** Records contained in a dataset **
* * * * * * * * *

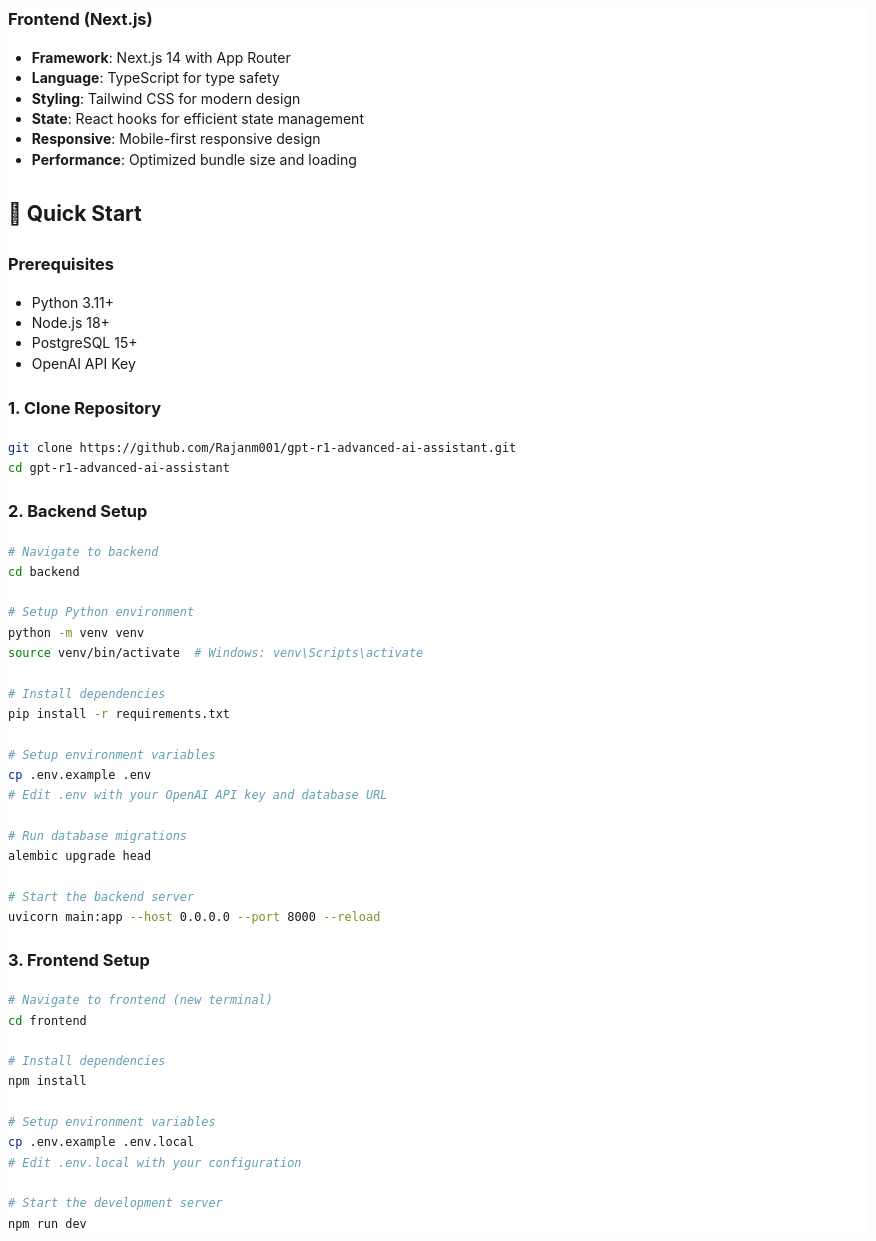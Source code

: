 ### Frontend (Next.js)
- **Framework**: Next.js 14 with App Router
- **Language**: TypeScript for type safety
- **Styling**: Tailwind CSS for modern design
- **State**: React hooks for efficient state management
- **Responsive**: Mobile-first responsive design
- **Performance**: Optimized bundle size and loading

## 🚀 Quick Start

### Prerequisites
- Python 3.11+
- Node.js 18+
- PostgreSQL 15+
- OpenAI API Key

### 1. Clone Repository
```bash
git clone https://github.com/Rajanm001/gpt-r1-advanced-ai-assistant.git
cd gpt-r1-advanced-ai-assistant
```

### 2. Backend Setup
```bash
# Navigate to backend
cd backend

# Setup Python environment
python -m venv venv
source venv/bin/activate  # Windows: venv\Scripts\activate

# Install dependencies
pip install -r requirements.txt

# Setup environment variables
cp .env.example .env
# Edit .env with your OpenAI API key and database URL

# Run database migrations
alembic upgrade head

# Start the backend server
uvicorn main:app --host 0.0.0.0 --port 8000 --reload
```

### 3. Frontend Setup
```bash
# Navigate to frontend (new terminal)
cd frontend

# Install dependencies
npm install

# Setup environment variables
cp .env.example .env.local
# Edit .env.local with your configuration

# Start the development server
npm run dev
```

* * * * * * * * *

** Try it **
Copy out every line from the records that has the word "your".

** Exercise result **
# Edit .env with your OpenAI API key and database URL
# Edit .env.local with your configuration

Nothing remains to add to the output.